◆ DIRECTIONS FOR THIS TASK:
Look through the data below and, wherever a line carries the word "Changelog", please copy that line.

◆ INPUT RECORDS:
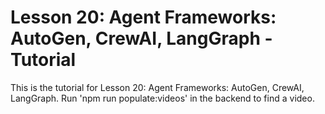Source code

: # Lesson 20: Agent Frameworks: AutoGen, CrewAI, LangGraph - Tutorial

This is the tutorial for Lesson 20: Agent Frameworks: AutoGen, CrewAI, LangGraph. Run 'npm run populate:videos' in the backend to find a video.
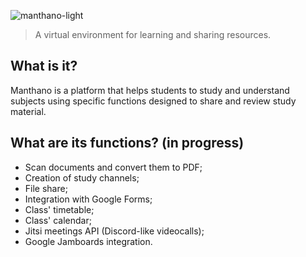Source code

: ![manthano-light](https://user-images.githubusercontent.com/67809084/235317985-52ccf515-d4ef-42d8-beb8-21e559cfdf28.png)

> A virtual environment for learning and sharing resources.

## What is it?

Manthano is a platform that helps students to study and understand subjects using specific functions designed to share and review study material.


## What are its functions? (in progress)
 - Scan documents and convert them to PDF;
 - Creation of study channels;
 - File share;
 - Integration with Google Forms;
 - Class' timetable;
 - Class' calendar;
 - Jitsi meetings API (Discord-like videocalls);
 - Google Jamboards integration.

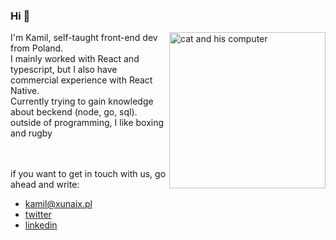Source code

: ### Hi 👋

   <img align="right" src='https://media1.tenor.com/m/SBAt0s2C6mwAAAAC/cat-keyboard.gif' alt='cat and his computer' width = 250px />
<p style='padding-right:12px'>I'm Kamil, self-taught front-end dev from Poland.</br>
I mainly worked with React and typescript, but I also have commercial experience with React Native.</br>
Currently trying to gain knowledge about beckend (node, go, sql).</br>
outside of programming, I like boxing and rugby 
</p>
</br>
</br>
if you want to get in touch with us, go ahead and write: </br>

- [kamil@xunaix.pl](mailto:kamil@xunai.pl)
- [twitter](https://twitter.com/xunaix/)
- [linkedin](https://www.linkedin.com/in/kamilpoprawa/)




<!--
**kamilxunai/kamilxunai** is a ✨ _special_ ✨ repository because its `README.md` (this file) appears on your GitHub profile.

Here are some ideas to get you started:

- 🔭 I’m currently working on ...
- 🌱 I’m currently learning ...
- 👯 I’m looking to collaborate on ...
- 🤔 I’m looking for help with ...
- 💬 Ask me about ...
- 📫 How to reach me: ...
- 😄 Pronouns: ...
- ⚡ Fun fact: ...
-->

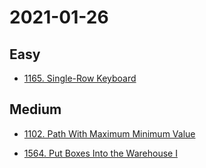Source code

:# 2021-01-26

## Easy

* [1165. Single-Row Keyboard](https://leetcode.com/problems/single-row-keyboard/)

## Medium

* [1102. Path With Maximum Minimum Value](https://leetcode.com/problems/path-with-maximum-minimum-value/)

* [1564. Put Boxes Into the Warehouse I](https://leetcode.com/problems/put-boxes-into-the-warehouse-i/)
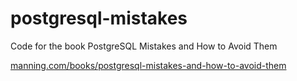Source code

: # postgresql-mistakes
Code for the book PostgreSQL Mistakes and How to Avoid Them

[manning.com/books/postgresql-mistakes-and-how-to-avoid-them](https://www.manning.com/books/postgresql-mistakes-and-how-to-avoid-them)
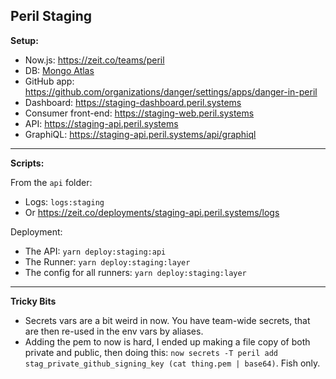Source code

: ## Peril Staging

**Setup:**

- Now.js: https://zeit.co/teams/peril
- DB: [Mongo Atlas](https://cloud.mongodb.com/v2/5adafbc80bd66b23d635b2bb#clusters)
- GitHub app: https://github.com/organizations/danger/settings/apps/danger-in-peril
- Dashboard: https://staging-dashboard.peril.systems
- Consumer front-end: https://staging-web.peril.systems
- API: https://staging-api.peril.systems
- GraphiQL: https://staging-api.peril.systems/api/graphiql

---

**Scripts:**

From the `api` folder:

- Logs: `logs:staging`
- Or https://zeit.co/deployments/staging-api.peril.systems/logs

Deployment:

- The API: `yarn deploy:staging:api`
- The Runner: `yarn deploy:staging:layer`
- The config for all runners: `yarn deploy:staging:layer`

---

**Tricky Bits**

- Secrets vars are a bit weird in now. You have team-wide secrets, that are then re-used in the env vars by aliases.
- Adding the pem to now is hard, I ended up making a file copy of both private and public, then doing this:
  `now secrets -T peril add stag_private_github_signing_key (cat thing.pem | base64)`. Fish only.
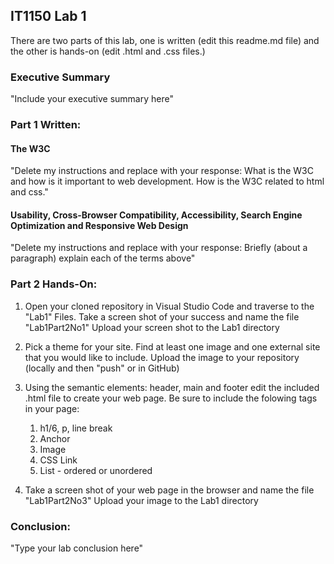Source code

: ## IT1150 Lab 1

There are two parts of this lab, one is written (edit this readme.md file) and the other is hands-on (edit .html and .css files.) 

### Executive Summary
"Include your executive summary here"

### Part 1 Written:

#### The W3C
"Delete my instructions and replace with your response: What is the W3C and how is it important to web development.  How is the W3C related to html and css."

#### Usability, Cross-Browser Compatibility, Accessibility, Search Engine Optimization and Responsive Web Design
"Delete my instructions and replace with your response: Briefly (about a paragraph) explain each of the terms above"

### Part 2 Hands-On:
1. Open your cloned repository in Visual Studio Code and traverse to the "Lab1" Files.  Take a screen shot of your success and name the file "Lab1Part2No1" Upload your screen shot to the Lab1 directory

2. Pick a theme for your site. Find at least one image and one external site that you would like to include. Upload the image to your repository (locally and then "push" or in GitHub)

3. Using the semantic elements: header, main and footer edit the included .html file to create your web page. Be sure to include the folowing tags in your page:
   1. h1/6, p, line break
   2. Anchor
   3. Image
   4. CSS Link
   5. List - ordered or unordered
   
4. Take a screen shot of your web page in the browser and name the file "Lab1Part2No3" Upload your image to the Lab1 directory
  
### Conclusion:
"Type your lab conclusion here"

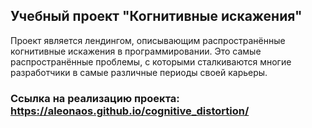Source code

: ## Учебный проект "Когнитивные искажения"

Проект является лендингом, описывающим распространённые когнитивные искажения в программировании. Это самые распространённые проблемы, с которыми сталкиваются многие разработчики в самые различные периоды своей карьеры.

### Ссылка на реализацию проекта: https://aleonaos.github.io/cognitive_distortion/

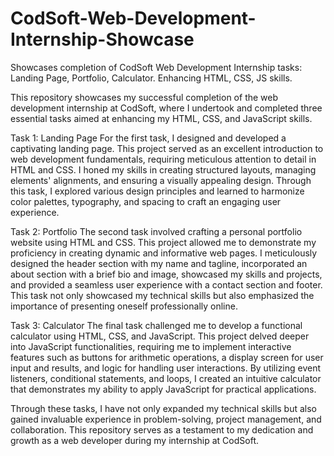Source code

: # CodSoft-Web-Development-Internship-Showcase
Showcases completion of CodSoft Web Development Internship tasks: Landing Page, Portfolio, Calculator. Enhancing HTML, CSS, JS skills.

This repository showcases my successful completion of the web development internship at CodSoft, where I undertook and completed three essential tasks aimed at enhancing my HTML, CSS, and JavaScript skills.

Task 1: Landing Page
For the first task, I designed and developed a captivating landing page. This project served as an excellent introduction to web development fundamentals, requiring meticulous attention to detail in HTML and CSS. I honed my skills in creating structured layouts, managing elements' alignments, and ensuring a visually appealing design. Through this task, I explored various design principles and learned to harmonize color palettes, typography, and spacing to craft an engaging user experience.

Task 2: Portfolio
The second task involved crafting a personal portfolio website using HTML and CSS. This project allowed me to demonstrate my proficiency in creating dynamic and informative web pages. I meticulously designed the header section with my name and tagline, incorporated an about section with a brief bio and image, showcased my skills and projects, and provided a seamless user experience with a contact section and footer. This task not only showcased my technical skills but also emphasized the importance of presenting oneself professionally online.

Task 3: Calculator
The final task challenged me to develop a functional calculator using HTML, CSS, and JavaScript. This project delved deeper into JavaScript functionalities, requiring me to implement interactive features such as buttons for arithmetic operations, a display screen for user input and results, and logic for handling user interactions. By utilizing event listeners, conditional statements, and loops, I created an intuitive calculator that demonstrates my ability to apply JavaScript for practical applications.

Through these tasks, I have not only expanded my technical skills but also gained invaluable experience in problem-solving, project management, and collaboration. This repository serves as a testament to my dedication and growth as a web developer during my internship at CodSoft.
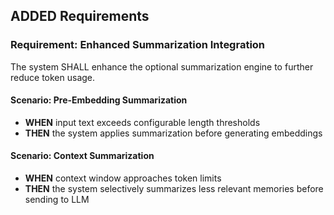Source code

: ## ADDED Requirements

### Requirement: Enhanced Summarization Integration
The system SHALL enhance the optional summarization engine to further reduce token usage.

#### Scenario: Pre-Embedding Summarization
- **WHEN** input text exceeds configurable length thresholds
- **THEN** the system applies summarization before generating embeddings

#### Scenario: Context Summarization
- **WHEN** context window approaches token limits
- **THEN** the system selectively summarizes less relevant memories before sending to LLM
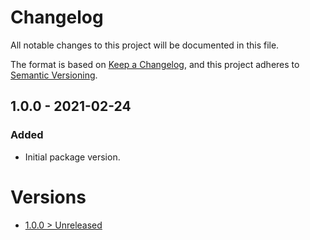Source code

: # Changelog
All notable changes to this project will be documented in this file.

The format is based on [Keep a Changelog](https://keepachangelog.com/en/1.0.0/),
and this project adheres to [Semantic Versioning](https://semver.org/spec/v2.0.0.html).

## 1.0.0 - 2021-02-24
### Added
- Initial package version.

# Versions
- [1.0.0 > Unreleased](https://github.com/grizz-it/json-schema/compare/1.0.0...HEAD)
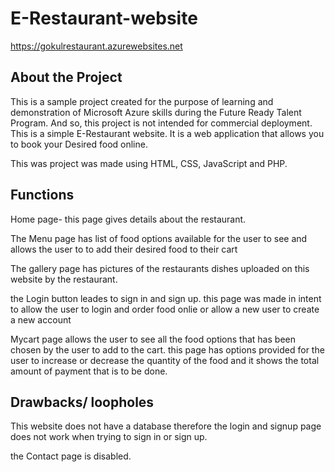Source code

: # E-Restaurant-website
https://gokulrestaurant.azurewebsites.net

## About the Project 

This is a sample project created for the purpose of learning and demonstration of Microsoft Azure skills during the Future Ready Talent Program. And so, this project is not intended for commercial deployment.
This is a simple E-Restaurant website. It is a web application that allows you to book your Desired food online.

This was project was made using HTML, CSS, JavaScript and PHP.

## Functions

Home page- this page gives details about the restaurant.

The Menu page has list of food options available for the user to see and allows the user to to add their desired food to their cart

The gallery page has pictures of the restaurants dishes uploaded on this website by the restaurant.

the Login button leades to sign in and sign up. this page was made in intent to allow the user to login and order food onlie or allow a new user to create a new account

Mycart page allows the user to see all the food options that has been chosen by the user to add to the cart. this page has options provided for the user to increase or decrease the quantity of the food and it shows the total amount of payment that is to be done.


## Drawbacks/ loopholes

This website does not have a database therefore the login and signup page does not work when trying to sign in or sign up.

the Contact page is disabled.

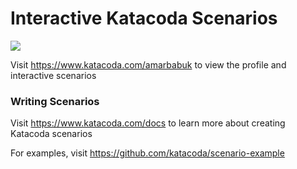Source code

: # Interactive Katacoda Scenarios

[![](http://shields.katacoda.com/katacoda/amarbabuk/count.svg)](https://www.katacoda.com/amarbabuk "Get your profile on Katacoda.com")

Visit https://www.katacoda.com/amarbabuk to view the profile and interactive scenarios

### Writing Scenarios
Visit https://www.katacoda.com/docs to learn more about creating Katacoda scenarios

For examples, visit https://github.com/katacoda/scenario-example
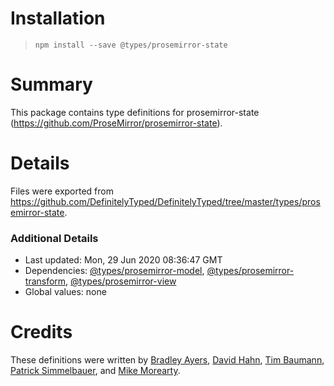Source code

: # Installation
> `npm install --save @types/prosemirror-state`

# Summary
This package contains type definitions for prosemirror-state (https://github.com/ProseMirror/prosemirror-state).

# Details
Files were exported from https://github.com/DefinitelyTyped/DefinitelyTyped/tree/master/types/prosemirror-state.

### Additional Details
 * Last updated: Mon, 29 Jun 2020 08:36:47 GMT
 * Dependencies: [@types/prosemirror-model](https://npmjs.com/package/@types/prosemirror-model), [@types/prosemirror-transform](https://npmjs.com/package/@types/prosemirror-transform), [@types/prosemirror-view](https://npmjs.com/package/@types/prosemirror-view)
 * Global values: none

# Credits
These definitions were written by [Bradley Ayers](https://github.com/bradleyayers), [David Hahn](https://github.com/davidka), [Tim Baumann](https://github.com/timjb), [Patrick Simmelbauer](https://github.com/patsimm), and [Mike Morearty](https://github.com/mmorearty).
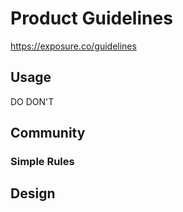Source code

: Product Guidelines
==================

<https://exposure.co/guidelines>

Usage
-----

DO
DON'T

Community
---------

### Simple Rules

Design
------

◆ RESPONSE FOR THIS EXERCISE:
: # Changelog
The format is based on [Keep a Changelog](https://keepachangelog.com/en/1.0.0/),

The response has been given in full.